I was wondering how often you carry flashlight. I usually carry a mini maglite due to the focusing beam feature. Usually for service calls on boilers etc. What do you guys use?


----------



## Widdershins (Feb 5, 2011)

jcesar said:


> I was wondering how often you carry flashlight. I usually carry a mini maglite due to the focusing beam feature. Usually for service calls on boilers etc. What do you guys use?


 I do some of my best work in the dark.:laughing:


----------



## Tommy plumber (Feb 19, 2010)

I always carry a small flashlight on my hip. I also always have a small screwdriver, (regular and phillips), a small magnet-tipped screwdriver, a pen and a mechanical pencil. The carpenter's pencil is on me only when doing a re-model or new construction.


----------



## user2090 (Sep 26, 2009)

Pelican 2360 on hip. Small but bright maybe 100 lumens. No tool but 16" tape. Every work day. 

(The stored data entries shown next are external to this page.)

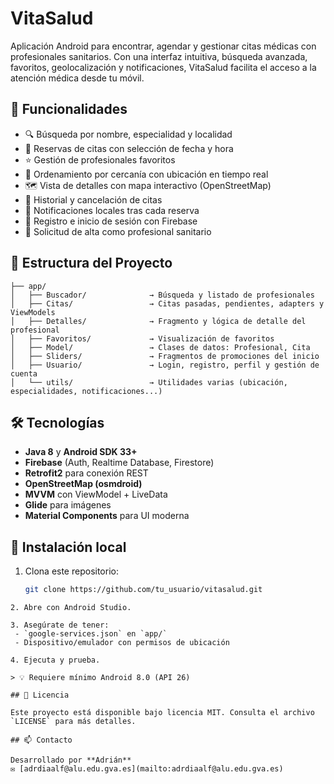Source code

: # VitaSalud

Aplicación Android para encontrar, agendar y gestionar citas médicas con profesionales sanitarios. Con una interfaz intuitiva, búsqueda avanzada, favoritos, geolocalización y notificaciones, VitaSalud facilita el acceso a la atención médica desde tu móvil.

## 📲 Funcionalidades

- 🔍 Búsqueda por nombre, especialidad y localidad
- 📅 Reservas de citas con selección de fecha y hora
- ⭐ Gestión de profesionales favoritos
- 📍 Ordenamiento por cercanía con ubicación en tiempo real
- 🗺️ Vista de detalles con mapa interactivo (OpenStreetMap)
- 🧾 Historial y cancelación de citas
- 🔔 Notificaciones locales tras cada reserva
- 🔐 Registro e inicio de sesión con Firebase
- 📧 Solicitud de alta como profesional sanitario

## 🧱 Estructura del Proyecto
```text
├── app/
│   ├── Buscador/              → Búsqueda y listado de profesionales
│   ├── Citas/                 → Citas pasadas, pendientes, adapters y ViewModels
│   ├── Detalles/              → Fragmento y lógica de detalle del profesional
│   ├── Favoritos/             → Visualización de favoritos
│   ├── Model/                 → Clases de datos: Profesional, Cita
│   ├── Sliders/               → Fragmentos de promociones del inicio
│   ├── Usuario/               → Login, registro, perfil y gestión de cuenta
│   └── utils/                 → Utilidades varias (ubicación, especialidades, notificaciones...)
```


## 🛠️ Tecnologías

- **Java 8** y **Android SDK 33+**
- **Firebase** (Auth, Realtime Database, Firestore)
- **Retrofit2** para conexión REST
- **OpenStreetMap (osmdroid)**
- **MVVM** con ViewModel + LiveData
- **Glide** para imágenes
- **Material Components** para UI moderna

## 🚀 Instalación local

1. Clona este repositorio:
   ```bash
   git clone https://github.com/tu_usuario/vitasalud.git
  ```
2. Abre con Android Studio.

3. Asegúrate de tener:
   - `google-services.json` en `app/`
   - Dispositivo/emulador con permisos de ubicación

4. Ejecuta y prueba.

> 💡 Requiere mínimo Android 8.0 (API 26)

## 📄 Licencia

Este proyecto está disponible bajo licencia MIT. Consulta el archivo `LICENSE` para más detalles.

## 📫 Contacto

Desarrollado por **Adrián**  
✉️ [adrdiaalf@alu.edu.gva.es](mailto:adrdiaalf@alu.edu.gva.es)




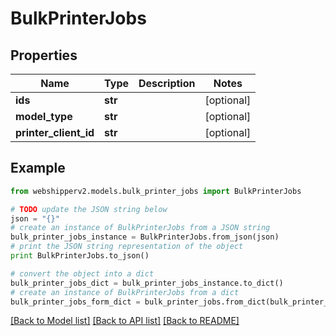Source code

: # BulkPrinterJobs


## Properties
Name | Type | Description | Notes
------------ | ------------- | ------------- | -------------
**ids** | **str** |  | [optional] 
**model_type** | **str** |  | [optional] 
**printer_client_id** | **str** |  | [optional] 

## Example

```python
from webshipperv2.models.bulk_printer_jobs import BulkPrinterJobs

# TODO update the JSON string below
json = "{}"
# create an instance of BulkPrinterJobs from a JSON string
bulk_printer_jobs_instance = BulkPrinterJobs.from_json(json)
# print the JSON string representation of the object
print BulkPrinterJobs.to_json()

# convert the object into a dict
bulk_printer_jobs_dict = bulk_printer_jobs_instance.to_dict()
# create an instance of BulkPrinterJobs from a dict
bulk_printer_jobs_form_dict = bulk_printer_jobs.from_dict(bulk_printer_jobs_dict)
```
[[Back to Model list]](../README.md#documentation-for-models) [[Back to API list]](../README.md#documentation-for-api-endpoints) [[Back to README]](../README.md)


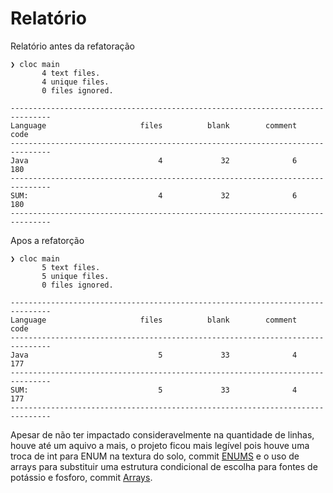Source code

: # Relatório

Relatório antes da refatoração

```
❯ cloc main
       4 text files.
       4 unique files.                              
       0 files ignored.

-------------------------------------------------------------------------------
Language                     files          blank        comment           code
-------------------------------------------------------------------------------
Java                             4             32              6            180
-------------------------------------------------------------------------------
SUM:                             4             32              6            180
-------------------------------------------------------------------------------
```

Apos a refatorção

```
❯ cloc main
       5 text files.
       5 unique files.                              
       0 files ignored.

-------------------------------------------------------------------------------
Language                     files          blank        comment           code
-------------------------------------------------------------------------------
Java                             5             33              4            177
-------------------------------------------------------------------------------
SUM:                             5             33              4            177
-------------------------------------------------------------------------------
```

Apesar de não ter impactado consideravelmente na quantidade de linhas, houve até um aquivo a mais, o projeto ficou mais legível pois houve uma troca de int para ENUM na textura do solo, commit [ENUMS](https://github.com/loranbraga/arquitetura-software/commit/9a2e3cdace4eb9731d17777b118abd816b698ba8) e o uso de arrays para substituir uma estrutura condicional de escolha para fontes de potássio e fosforo, commit [Arrays](https://github.com/loranbraga/arquitetura-software/commit/a93f5d428e91d1e510bdfd1672da39a4bd426648).
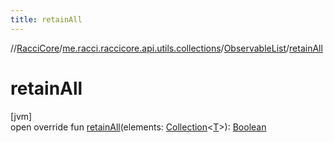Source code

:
 ```yaml
---
title: retainAll
---
```

//[RacciCore](../../../index.html)/[me.racci.raccicore.api.utils.collections](../index.html)/[ObservableList](index.html)/[retainAll](retain-all.html)



# retainAll



[jvm]\
open override fun [retainAll](retain-all.html)(elements: [Collection](https://kotlinlang.org/api/latest/jvm/stdlib/kotlin.collections/-collection/index.html)&lt;[T](index.html)&gt;): [Boolean](https://kotlinlang.org/api/latest/jvm/stdlib/kotlin/-boolean/index.html)





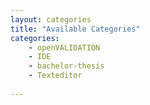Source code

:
 ```yaml
---
layout: categories
title: "Available Categories"
categories: 
    - openVALIDATION
    - IDE
    - bachelor-thesis
    - Texteditor
    
---
```

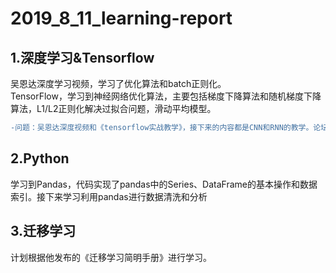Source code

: # 2019_8_11_learning-report
## 1.深度学习&Tensorflow
吴恩达深度学习视频，学习了优化算法和batch正则化。    
TensorFlow，学习到神经网络优化算法，主要包括梯度下降算法和随机梯度下降算法，L1/L2正则化解决过拟合问题，滑动平均模型。
``` diff
-问题：吴恩达深度视频和《tensorflow实战教学》，接下来的内容都是CNN和RNN的教学。论坛中有人推荐：如果主要从事NLP的话直接学习RNN比较好。老师您看我要怎么做好一点？ 
```       

## 2.Python
学习到Pandas，代码实现了pandas中的Series、DataFrame的基本操作和数据索引。接下来学习利用pandas进行数据清洗和分析
  
## 3.迁移学习
计划根据他发布的《迁移学习简明手册》进行学习。

  
 







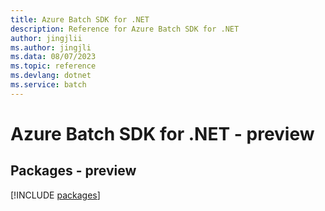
 ```yaml
---
title: Azure Batch SDK for .NET
description: Reference for Azure Batch SDK for .NET
author: jingjlii
ms.author: jingjli
ms.data: 08/07/2023
ms.topic: reference
ms.devlang: dotnet
ms.service: batch
---
```

# Azure Batch SDK for .NET - preview
## Packages - preview
[!INCLUDE [packages](batch-index.md)]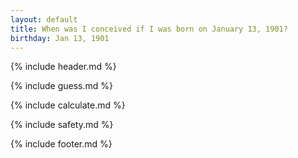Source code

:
 ```yaml
---
layout: default
title: When was I conceived if I was born on January 13, 1901?
birthday: Jan 13, 1901
---
```


{% include header.md %}

{% include guess.md %}

{% include calculate.md %}

{% include safety.md %}

{% include footer.md %}




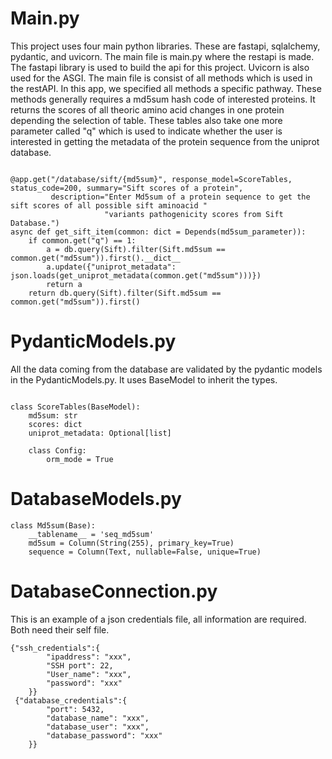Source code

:# Main.py
This project uses four main python libraries. These are fastapi, sqlalchemy, pydantic, and uvicorn. The main file is main.py where the restapi is made. The fastapi library is used to build the api for this project. Uvicorn is also used for the ASGI. The main file is consist of all methods which is used in the restAPI. In this app, we specified all methods a specific pathway. These methods generally requires a md5sum hash code of interested proteins. It returns the scores of all theoric amino acid changes in one protein depending the selection of table. These tables also take one more parameter called "q" which is used to indicate whether the user is interested in getting the metadata of the protein sequence from the uniprot database. 

```

@app.get("/database/sift/{md5sum}", response_model=ScoreTables, status_code=200, summary="Sift scores of a protein",
         description="Enter Md5sum of a protein sequence to get the sift scores of all possible sift aminoacid "
                     "variants pathogenicity scores from Sift Database.")
async def get_sift_item(common: dict = Depends(md5sum_parameter)):
    if common.get("q") == 1:
        a = db.query(Sift).filter(Sift.md5sum == common.get("md5sum")).first().__dict__
        a.update({"uniprot_metadata": json.loads(get_uniprot_metadata(common.get("md5sum")))})
        return a
    return db.query(Sift).filter(Sift.md5sum == common.get("md5sum")).first()
```



# PydanticModels.py

All the data coming from the database are validated by the pydantic models in the PydanticModels.py. It uses BaseModel to inherit the types. 

```

class ScoreTables(BaseModel):
    md5sum: str
    scores: dict
    uniprot_metadata: Optional[list]

    class Config:
        orm_mode = True
```

# DatabaseModels.py
```
class Md5sum(Base):
    __tablename__ = 'seq_md5sum'
    md5sum = Column(String(255), primary_key=True)
    sequence = Column(Text, nullable=False, unique=True)
```

# DatabaseConnection.py
This is an example of a json credentials file, all information are required. Both need their self file. 
```
{"ssh_credentials":{
        "ipaddress": "xxx",
        "SSH port": 22,
        "User_name": "xxx",
        "password": "xxx"
    }}
 {"database_credentials":{
        "port": 5432,
        "database_name": "xxx",
        "database_user": "xxx",
        "database_password": "xxx"
    }}
   ```
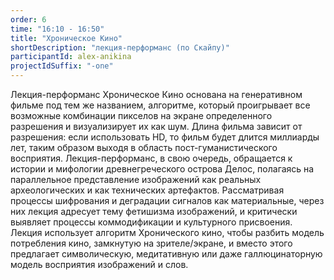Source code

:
 ```yaml
---
order: 6
time: "16:10 - 16:50"
title: "Хроническое Кино"
shortDescription: "лекция-перформанс (по Скайпу)"
participantId: alex-anikina
projectIdSuffix: "-one"
---
```


Лекция-перформанс Хроническое Кино основана на генеративном фильме под тем же названием, алгоритме, который проигрывает все возможные комбинации пикселов на экране определенного разрешения и визуализирует их как шум. Длина фильма зависит от разрешения: если использовать HD, то фильм будет длится миллиарды лет, таким образом выходя в область пост-гуманистического восприятия.
Лекция-перформанс, в свою очередь, обращается к истории и мифологии древнегреческого острова Делос, полагаясь на параллельное представление изображений как реальных археологических и как технических артефактов. Рассматривая процессы шифрования и деградации сигналов как материальные, через них лекция адресует тему фетишизма изображений, и критически выявляет процессы коммодификации и культурного присвоения. Лекция использует алгоритм Хронического кино, чтобы разбить модель потребления кино, замкнутую на зрителе/экране, и вместо этого предлагает символическую, медитативную или даже галлюцинаторную модель восприятия изображений и слов.
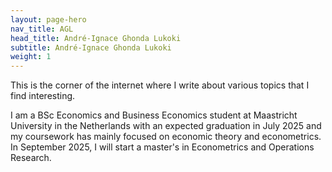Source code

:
 ```yaml
---
layout: page-hero
nav_title: AGL
head_title: André-Ignace Ghonda Lukoki
subtitle: André-Ignace Ghonda Lukoki
weight: 1
---
```


This is the corner of the internet where I write about various topics that I find interesting.

I am a BSc Economics and Business Economics student at Maastricht University in the Netherlands with an expected graduation in July 2025 and my coursework has mainly focused on economic theory and econometrics. In September 2025, I will start a master's in Econometrics and Operations Research.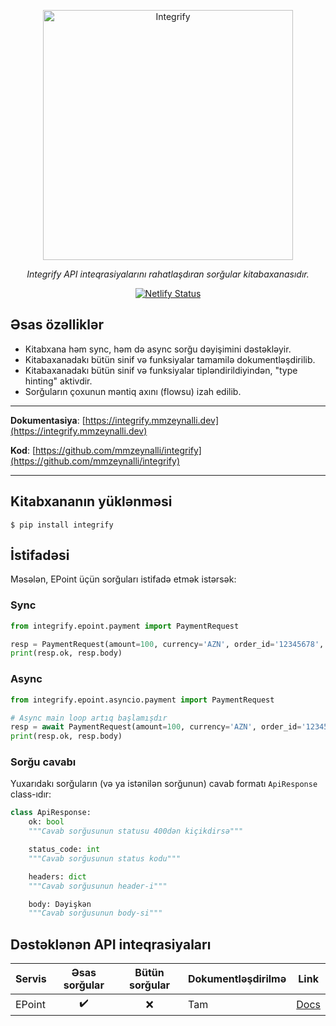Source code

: <p align="center">
  <a href="https://integrify.mmzeynalli.dev/"><img width="400" src="https://raw.githubusercontent.com/mmzeynalli/integrify/refs/heads/epoint-refactor/docs/img/integrify.png" alt="Integrify"></a>
</p>
<p align="center">
    <em>Integrify API inteqrasiyalarını rahatlaşdıran sorğular kitabaxanasıdır.</em>
</p>
<p align="center">
  <a href="https://app.netlify.com/sites/integrify-docs/deploys">
    <img src="https://api.netlify.com/api/v1/badges/d8931b6a-80c7-41cb-bdbb-bf6ef5789f80/deploy-status" alt="Netlify Status">
  </a>
</p>




## Əsas özəlliklər

- Kitabxana həm sync, həm də async sorğu dəyişimini dəstəkləyir.
- Kitabaxanadakı bütün sinif və funksiyalar tamamilə dokumentləşdirilib.
- Kitabaxanadakı bütün sinif və funksiyalar tipləndirildiyindən, "type hinting" aktivdir.
- Sorğuların çoxunun məntiq axını (flowsu) izah edilib.

---

**Dokumentasiya**: [https://integrify.mmzeynalli.dev](https://integrify.mmzeynalli.dev)

**Kod**: [https://github.com/mmzeynalli/integrify](https://github.com/mmzeynalli/integrify)

---

## Kitabxananın yüklənməsi

<div class="termy">

```console
$ pip install integrify
```

</div>

## İstifadəsi 

Məsələn, EPoint üçün sorğuları istifadə etmək istərsək:

### Sync

```python
from integrify.epoint.payment import PaymentRequest

resp = PaymentRequest(amount=100, currency='AZN', order_id='12345678', description='Ödəniş')()
print(resp.ok, resp.body)

```

### Async

```python
from integrify.epoint.asyncio.payment import PaymentRequest

# Async main loop artıq başlamışdır
resp = await PaymentRequest(amount=100, currency='AZN', order_id='12345678', description='Ödəniş')()
print(resp.ok, resp.body)

```

### Sorğu cavabı

Yuxarıdakı sorğuların (və ya istənilən sorğunun) cavab formatı `ApiResponse` class-ıdır:

```python
class ApiResponse:
    ok: bool
    """Cavab sorğusunun statusu 400dən kiçikdirsə"""

    status_code: int
    """Cavab sorğusunun status kodu"""

    headers: dict
    """Cavab sorğusunun header-i"""

    body: Dəyişkən
    """Cavab sorğusunun body-si"""
```

## Dəstəklənən API inteqrasiyaları

| Servis |   Əsas sorğular    | Bütün sorğular | Dokumentləşdirilmə | Link                                                                       |
| ------ | :----------------: | :------------: | ------------------ | -------------------------------------------------------------------------- |
| EPoint | :heavy_check_mark: |      :x:       | Tam                | [Docs](https://github.com/mmzeynalli/integrify/tree/main/integrify/epoint) |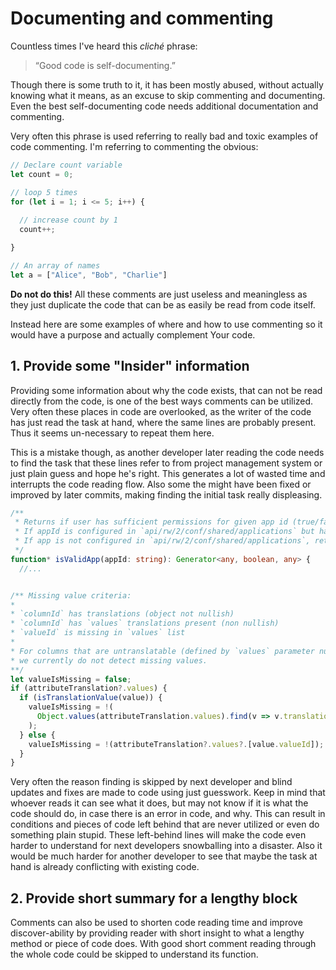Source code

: # Documenting and commenting

Countless times I've heard this *cliché* phrase:

> “Good code is self-documenting.”

Though there is some truth to it, it has been mostly abused, without actually knowing what it means, as an excuse 
to skip commenting and documenting. Even the best self-documenting code needs additional documentation and commenting.

Very often this phrase is used referring to really bad and toxic examples of code commenting.
I'm referring to commenting the obvious:

```javascript
// Declare count variable
let count = 0;

// loop 5 times
for (let i = 1; i <= 5; i++) {
  
  // increase count by 1
  count++;

}

// An array of names
let a = ["Alice", "Bob", "Charlie"]
```

**Do not do this!** All these comments are just useless and meaningless as they just duplicate the code that can be
as easily be read from code itself. 

Instead here are some examples of where and how to use commenting so it would have a purpose and actually complement
Your code.
## 1. Provide some "Insider" information

Providing some information about why the code exists, that can not be read directly from the code, is one of the best
ways comments can be utilized. Very often these places in code are overlooked, as the writer of the code has just read
the task at hand, where the same lines are probably present. Thus it seems un-necessary to repeat them here.

This is a mistake though, as another developer later reading the code needs to find the task that these lines refer to
from project management system or just plain guess and hope he's right. This generates a lot of wasted time and
interrupts the code reading flow. Also some the might have been fixed or improved by later commits, making finding
the initial task really displeasing. 

  ```typescript
  /**
   * Returns if user has sufficient permissions for given app id (true/false)
   * If appId is configured in `api/rw/2/conf/shared/applications` but has no `rolesAll` or `rolesAny`, returns `true`.
   * If app is not configured in `api/rw/2/conf/shared/applications`, returns `true`.
   */
  function* isValidApp(appId: string): Generator<any, boolean, any> {
    //...
  ```

  ```javascript

  /** Missing value criteria:
  *
  * `columnId` has translations (object not nullish)
  * `columnId` has `values` translations present (non nullish)
  * `valueId` is missing in `values` list
  * 
  * For columns that are untranslatable (defined by `values` parameter nullish)
  * we currently do not detect missing values.
  **/
  let valueIsMissing = false;
  if (attributeTranslation?.values) {
    if (isTranslationValue(value)) {
      valueIsMissing = !(
        Object.values(attributeTranslation.values).find(v => v.translation === value.translation)
      );
    } else {
      valueIsMissing = !(attributeTranslation?.values?.[value.valueId]);
    }
  }
  ```

  Very often the reason finding is skipped by next developer and blind updates and fixes are made to code using just 
  guesswork. Keep in mind that whoever reads it can see what it does, but may not know if it is what the code should do, 
  in case there is an error in code, and why. This can result in conditions and pieces of code left behind that are
  never utilized or even do something plain stupid. These left-behind lines will make the code even harder to understand
  for next developers snowballing into a disaster. Also it would be much harder for another developer to see that maybe
  the task at hand is already conflicting with existing code.

## 2. Provide short summary for a lengthy block
 
Comments can also be used to shorten code reading time and improve discover-ability by providing reader with short
insight to what a lengthy method or piece of code does. With good short comment reading through the whole code could be
skipped to understand its function.  

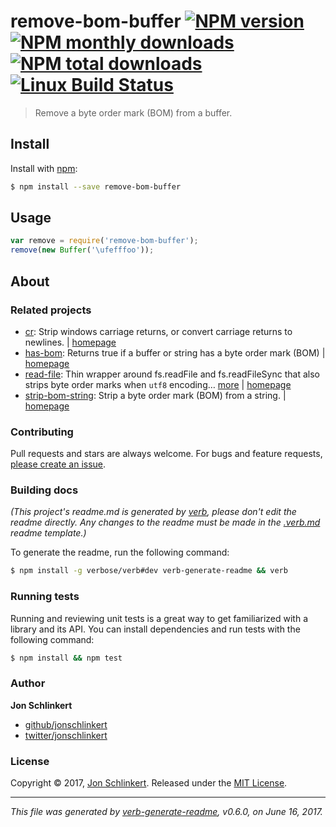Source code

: # remove-bom-buffer [![NPM version](https://img.shields.io/npm/v/remove-bom-buffer.svg?style=flat)](https://www.npmjs.com/package/remove-bom-buffer) [![NPM monthly downloads](https://img.shields.io/npm/dm/remove-bom-buffer.svg?style=flat)](https://npmjs.org/package/remove-bom-buffer) [![NPM total downloads](https://img.shields.io/npm/dt/remove-bom-buffer.svg?style=flat)](https://npmjs.org/package/remove-bom-buffer) [![Linux Build Status](https://img.shields.io/travis/jonschlinkert/remove-bom-buffer.svg?style=flat&label=Travis)](https://travis-ci.org/jonschlinkert/remove-bom-buffer)

> Remove a byte order mark (BOM) from a buffer.

## Install

Install with [npm](https://www.npmjs.com/):

```sh
$ npm install --save remove-bom-buffer
```

## Usage

```js
var remove = require('remove-bom-buffer');
remove(new Buffer('\ufefffoo'));
```

## About

### Related projects

* [cr](https://www.npmjs.com/package/cr): Strip windows carriage returns, or convert carriage returns to newlines. | [homepage](https://github.com/jonschlinkert/cr "Strip windows carriage returns, or convert carriage returns to newlines.")
* [has-bom](https://www.npmjs.com/package/has-bom): Returns true if a buffer or string has a byte order mark (BOM) | [homepage](https://github.com/jonschlinkert/has-bom "Returns true if a buffer or string has a byte order mark (BOM)")
* [read-file](https://www.npmjs.com/package/read-file): Thin wrapper around fs.readFile and fs.readFileSync that also strips byte order marks when `utf8` encoding… [more](https://github.com/jonschlinkert/read-file) | [homepage](https://github.com/jonschlinkert/read-file "Thin wrapper around fs.readFile and fs.readFileSync that also strips byte order marks when `utf8` encoding is chosen. Also optionally replaces windows newlines with unix newlines.")
* [strip-bom-string](https://www.npmjs.com/package/strip-bom-string): Strip a byte order mark (BOM) from a string. | [homepage](https://github.com/jonschlinkert/strip-bom-string "Strip a byte order mark (BOM) from a string.")

### Contributing

Pull requests and stars are always welcome. For bugs and feature requests, [please create an issue](../../issues/new).

### Building docs

_(This project's readme.md is generated by [verb](https://github.com/verbose/verb-generate-readme), please don't edit the readme directly. Any changes to the readme must be made in the [.verb.md](.verb.md) readme template.)_

To generate the readme, run the following command:

```sh
$ npm install -g verbose/verb#dev verb-generate-readme && verb
```

### Running tests

Running and reviewing unit tests is a great way to get familiarized with a library and its API. You can install dependencies and run tests with the following command:

```sh
$ npm install && npm test
```

### Author

**Jon Schlinkert**

* [github/jonschlinkert](https://github.com/jonschlinkert)
* [twitter/jonschlinkert](https://twitter.com/jonschlinkert)

### License

Copyright © 2017, [Jon Schlinkert](https://github.com/jonschlinkert).
Released under the [MIT License](LICENSE).

***

_This file was generated by [verb-generate-readme](https://github.com/verbose/verb-generate-readme), v0.6.0, on June 16, 2017._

Seem funny for service plumber not to carry one.


----------



## easttexasplumb (Oct 13, 2010)

The Milwaukee light that came in combo kit.


----------



## jcesar (Oct 4, 2011)

Hmm its actually amazing how often you need that light. Worst case scenario have had the light burn out on me and have had to resort to my phone. Sad...


----------



## SlickRick (Sep 3, 2009)

Fenix LD10 on my belt at all times.


----------



## BROOKLYN\PLUMB (May 21, 2010)

Mag- lite led XL50 and I carry it all the time


----------



## incarnatopnh (Feb 1, 2011)

Dewalt 18v snake light is the first item off the truck with me every time.


----------



## ChrisConnor (Dec 31, 2009)

I've tried carrying flashlights, but either lose them or forget them. Quite often I use the always-on flash/video recording light on my Blackberry. I have it set to a convenience key so all I have to do is push a button.


----------



## cityplumbing (Jun 12, 2010)

I have a fat, bright, stubby one lol.I don't know the name of it and I never leave to a job without it. If for some reason I have a brain fart and forget it, I use a flashlight app.


----------



## ChrisConnor (Dec 31, 2009)

cityplumbing said:


> i have a fat, bright, stubby one



twss


----------



## sikxsevn (Jun 23, 2009)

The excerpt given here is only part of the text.